EXERCISE AIM: Retype, word for word, each line between the lines holding "Pasażer nagle zasłabł w pojeździe." and "Są nowe informacje dotyczące", inclusive, and leave the rest of the data alone.

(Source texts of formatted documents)
——
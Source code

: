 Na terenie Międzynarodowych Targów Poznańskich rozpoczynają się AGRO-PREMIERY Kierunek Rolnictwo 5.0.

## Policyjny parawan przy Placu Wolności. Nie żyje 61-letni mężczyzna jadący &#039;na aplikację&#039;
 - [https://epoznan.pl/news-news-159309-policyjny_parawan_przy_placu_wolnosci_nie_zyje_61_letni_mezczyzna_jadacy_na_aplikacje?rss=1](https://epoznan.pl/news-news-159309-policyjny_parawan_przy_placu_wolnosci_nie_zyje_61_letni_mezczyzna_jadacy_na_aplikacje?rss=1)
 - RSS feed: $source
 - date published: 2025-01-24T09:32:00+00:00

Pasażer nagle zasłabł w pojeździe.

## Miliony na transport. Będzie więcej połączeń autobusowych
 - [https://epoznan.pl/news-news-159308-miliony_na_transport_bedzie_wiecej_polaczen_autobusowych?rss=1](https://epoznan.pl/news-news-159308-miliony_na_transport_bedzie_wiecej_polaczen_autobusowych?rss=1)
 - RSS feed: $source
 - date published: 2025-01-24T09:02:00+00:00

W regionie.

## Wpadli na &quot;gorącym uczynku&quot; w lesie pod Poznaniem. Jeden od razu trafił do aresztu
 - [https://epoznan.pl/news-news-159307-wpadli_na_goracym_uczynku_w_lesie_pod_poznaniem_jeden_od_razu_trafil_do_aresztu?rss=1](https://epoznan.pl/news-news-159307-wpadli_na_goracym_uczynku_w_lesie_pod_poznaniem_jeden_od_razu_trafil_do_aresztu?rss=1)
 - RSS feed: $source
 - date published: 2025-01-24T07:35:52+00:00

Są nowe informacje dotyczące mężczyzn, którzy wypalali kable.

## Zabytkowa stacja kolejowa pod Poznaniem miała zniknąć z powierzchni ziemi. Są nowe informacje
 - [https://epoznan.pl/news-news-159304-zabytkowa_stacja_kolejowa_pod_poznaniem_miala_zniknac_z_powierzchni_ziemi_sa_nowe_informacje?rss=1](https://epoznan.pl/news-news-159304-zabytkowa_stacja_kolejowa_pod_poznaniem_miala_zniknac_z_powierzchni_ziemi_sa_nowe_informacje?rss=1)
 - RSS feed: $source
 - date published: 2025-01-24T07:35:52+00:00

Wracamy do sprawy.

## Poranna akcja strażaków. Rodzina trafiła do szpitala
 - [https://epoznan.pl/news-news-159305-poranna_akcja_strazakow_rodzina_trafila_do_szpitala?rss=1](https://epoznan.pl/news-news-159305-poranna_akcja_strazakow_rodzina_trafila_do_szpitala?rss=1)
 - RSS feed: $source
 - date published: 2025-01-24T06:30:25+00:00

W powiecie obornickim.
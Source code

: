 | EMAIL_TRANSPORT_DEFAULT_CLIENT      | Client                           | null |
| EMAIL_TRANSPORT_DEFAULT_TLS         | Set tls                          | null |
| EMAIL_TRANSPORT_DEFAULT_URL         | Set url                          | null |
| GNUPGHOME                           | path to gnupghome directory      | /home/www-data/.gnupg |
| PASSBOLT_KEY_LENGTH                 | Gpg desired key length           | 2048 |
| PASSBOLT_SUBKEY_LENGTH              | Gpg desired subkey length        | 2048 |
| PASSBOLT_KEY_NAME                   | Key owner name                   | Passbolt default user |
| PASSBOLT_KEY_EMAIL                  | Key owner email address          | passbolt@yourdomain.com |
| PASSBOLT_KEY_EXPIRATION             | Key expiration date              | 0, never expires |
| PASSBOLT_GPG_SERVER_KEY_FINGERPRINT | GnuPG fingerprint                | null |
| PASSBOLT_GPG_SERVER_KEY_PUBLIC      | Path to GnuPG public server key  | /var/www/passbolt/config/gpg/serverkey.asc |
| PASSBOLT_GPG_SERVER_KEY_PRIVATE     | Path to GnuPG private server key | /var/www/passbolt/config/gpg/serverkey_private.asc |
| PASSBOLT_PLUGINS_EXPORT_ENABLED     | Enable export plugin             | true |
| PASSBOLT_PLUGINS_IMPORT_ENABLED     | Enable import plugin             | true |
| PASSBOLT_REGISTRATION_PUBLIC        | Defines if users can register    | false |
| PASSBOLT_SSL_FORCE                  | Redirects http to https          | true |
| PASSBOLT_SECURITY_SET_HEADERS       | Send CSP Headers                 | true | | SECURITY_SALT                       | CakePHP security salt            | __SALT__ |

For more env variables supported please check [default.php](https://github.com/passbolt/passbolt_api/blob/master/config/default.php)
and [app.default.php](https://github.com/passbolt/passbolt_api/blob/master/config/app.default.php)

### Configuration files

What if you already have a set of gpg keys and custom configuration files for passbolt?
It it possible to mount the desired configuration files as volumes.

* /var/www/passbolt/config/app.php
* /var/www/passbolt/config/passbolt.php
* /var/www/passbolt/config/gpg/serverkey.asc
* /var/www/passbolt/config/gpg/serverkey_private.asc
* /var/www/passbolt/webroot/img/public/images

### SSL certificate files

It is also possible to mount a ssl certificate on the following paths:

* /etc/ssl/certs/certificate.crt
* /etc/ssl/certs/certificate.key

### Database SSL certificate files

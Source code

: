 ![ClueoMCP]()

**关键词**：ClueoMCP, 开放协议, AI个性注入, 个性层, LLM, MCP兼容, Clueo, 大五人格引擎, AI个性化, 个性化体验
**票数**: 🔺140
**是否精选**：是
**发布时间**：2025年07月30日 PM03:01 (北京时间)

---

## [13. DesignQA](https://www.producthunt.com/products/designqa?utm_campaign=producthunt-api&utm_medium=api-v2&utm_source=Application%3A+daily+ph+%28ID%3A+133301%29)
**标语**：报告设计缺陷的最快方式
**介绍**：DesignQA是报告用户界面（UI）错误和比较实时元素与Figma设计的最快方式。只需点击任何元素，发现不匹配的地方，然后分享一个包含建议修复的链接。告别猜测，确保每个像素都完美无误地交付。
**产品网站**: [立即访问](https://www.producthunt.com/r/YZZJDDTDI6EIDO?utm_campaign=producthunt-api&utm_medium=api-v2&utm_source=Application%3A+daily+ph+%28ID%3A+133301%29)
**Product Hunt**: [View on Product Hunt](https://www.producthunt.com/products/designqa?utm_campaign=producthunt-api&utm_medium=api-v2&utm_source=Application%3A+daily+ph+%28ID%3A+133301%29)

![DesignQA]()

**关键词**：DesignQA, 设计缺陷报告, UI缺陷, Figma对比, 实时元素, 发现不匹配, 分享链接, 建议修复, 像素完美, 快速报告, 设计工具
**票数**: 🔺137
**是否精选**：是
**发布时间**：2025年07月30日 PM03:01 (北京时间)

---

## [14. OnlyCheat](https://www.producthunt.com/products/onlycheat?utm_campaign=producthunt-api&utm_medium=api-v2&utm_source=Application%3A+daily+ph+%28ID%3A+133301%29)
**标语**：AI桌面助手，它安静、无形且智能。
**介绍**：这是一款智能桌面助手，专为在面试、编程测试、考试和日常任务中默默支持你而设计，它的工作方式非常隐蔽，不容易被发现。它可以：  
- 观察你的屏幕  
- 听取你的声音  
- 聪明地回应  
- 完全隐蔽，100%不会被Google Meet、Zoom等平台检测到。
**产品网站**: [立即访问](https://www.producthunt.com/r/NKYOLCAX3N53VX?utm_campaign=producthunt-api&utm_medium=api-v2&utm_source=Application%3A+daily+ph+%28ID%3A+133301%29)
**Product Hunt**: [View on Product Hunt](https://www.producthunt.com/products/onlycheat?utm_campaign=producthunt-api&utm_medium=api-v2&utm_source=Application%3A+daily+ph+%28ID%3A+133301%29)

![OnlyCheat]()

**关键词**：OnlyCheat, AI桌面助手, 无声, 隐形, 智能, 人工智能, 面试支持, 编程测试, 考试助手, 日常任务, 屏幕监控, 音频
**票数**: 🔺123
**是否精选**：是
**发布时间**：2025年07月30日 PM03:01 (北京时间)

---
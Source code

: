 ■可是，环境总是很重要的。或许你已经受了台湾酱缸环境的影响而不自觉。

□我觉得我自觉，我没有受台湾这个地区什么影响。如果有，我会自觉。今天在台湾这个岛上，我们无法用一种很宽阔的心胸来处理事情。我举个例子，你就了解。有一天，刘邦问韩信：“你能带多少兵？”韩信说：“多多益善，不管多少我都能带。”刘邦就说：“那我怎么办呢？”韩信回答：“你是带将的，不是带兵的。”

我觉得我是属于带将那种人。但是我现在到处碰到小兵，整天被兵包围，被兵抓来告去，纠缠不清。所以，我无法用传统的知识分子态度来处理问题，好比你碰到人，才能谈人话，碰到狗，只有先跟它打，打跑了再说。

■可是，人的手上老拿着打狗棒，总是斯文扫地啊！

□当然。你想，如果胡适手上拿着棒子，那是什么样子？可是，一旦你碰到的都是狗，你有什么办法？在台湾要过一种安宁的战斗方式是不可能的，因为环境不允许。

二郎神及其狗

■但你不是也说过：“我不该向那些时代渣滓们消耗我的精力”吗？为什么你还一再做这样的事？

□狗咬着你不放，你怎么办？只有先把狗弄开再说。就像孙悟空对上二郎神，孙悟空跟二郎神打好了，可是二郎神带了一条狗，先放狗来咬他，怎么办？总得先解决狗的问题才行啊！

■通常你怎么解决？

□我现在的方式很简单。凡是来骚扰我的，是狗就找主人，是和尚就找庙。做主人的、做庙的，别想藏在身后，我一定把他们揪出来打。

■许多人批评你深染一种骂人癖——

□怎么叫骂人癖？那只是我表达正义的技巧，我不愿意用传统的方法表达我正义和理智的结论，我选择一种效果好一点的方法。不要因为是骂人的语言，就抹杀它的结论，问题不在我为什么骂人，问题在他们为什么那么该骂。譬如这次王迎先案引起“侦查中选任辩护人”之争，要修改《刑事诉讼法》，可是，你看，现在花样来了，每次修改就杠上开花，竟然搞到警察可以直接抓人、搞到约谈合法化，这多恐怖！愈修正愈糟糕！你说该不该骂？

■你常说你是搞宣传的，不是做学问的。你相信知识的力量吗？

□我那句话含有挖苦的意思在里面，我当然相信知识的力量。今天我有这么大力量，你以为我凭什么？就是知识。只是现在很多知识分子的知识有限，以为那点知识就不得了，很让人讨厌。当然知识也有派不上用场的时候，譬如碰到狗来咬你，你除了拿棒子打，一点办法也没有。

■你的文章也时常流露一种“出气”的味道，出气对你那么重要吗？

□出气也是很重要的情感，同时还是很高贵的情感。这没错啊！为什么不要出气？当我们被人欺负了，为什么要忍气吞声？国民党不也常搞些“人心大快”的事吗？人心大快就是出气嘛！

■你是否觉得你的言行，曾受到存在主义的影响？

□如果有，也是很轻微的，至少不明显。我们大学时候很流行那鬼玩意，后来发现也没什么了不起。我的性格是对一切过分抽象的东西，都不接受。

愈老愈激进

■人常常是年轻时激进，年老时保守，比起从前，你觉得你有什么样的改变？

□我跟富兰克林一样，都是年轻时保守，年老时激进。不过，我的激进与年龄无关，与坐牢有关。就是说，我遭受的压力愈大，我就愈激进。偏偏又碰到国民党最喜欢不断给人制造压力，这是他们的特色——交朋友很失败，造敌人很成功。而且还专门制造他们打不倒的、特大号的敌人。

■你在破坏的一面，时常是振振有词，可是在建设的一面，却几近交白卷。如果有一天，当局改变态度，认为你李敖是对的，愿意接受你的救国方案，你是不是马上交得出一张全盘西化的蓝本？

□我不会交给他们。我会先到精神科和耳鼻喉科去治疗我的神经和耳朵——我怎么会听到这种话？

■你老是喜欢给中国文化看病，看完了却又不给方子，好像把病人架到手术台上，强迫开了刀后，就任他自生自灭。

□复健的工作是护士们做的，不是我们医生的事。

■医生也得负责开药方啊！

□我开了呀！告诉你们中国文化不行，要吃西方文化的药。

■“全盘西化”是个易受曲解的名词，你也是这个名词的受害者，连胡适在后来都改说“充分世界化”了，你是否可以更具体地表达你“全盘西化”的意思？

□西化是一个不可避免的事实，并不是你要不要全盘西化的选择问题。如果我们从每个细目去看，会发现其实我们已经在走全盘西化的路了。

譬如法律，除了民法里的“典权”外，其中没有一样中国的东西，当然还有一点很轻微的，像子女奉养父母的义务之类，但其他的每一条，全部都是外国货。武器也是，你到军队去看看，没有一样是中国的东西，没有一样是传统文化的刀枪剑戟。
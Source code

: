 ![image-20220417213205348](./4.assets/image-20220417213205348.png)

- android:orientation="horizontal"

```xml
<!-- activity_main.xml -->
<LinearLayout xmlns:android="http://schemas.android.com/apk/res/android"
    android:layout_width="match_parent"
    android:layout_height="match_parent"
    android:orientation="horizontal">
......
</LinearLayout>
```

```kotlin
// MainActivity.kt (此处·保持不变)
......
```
——
REPLY:
Pasażer nagle zasłabł w pojeździe.

## Miliony na transport. Będzie więcej połączeń autobusowych
 - [https://epoznan.pl/news-news-159308-miliony_na_transport_bedzie_wiecej_polaczen_autobusowych?rss=1](https://epoznan.pl/news-news-159308-miliony_na_transport_bedzie_wiecej_polaczen_autobusowych?rss=1)
 - RSS feed: $source
 - date published: 2025-01-24T09:02:00+00:00

W regionie.

## Wpadli na &quot;gorącym uczynku&quot; w lesie pod Poznaniem. Jeden od razu trafił do aresztu
 - [https://epoznan.pl/news-news-159307-wpadli_na_goracym_uczynku_w_lesie_pod_poznaniem_jeden_od_razu_trafil_do_aresztu?rss=1](https://epoznan.pl/news-news-159307-wpadli_na_goracym_uczynku_w_lesie_pod_poznaniem_jeden_od_razu_trafil_do_aresztu?rss=1)
 - RSS feed: $source
 - date published: 2025-01-24T07:35:52+00:00

Są nowe informacje dotyczące mężczyzn, którzy wypalali kable.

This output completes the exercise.